> _TASK GOAL_:
State how many lines of the records contain the string "model". Give the number alone.

<<<<

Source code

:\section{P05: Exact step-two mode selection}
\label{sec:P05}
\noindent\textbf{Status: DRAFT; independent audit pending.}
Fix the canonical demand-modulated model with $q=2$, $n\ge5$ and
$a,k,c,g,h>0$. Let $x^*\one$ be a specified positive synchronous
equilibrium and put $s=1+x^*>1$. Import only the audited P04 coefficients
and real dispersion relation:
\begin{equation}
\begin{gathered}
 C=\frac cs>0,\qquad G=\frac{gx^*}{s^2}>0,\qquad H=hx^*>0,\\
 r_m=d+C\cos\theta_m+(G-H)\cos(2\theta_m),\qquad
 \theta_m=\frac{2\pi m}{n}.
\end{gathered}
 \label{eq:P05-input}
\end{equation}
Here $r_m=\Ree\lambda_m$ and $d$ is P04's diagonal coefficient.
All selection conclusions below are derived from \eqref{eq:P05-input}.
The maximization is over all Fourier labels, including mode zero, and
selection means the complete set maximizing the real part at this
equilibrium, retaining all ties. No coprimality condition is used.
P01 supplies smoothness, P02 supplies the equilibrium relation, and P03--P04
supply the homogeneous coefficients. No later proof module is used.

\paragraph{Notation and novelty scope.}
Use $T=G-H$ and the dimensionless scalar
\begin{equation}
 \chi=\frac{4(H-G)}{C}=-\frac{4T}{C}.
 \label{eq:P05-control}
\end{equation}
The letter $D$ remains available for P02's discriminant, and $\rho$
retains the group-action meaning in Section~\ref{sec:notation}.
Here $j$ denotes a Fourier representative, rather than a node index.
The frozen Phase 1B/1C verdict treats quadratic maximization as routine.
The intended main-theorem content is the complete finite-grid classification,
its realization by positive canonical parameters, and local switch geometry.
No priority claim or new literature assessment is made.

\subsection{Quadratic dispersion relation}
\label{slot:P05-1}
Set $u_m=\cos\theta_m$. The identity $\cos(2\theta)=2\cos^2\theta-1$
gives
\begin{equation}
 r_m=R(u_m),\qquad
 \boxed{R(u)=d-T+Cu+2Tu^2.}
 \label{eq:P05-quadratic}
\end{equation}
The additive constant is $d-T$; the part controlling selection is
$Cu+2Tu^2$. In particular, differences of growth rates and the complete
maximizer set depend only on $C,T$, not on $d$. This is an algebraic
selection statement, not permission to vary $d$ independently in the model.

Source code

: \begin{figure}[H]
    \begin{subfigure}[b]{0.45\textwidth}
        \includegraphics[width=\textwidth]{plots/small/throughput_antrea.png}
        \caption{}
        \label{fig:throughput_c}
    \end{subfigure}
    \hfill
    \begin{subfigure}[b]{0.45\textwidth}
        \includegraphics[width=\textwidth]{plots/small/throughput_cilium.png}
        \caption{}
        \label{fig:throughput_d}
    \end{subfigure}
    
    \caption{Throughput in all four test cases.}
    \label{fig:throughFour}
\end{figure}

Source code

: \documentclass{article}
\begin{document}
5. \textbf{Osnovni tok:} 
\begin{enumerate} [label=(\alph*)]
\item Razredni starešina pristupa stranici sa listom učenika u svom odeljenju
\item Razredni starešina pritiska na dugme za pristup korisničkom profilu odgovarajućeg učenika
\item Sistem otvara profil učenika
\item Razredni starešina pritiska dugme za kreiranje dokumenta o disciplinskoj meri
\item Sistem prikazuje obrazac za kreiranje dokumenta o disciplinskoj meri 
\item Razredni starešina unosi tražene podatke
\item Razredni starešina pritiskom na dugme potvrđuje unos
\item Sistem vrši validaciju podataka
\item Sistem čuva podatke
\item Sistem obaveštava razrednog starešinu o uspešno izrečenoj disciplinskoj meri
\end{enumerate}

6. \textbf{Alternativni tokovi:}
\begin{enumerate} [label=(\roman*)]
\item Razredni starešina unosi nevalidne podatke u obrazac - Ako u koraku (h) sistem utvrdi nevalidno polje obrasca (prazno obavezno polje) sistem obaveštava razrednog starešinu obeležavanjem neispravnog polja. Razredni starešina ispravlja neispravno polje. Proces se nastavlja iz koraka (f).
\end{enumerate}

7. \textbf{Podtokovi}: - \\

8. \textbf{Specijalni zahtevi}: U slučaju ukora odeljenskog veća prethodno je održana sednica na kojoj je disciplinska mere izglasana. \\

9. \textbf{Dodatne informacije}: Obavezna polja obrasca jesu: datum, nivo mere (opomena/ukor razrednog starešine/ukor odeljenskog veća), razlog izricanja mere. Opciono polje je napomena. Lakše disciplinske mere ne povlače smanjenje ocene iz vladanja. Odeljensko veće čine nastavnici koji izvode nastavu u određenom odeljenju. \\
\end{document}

>>>>

> _ANSWER TO THIS EXERCISE_:
2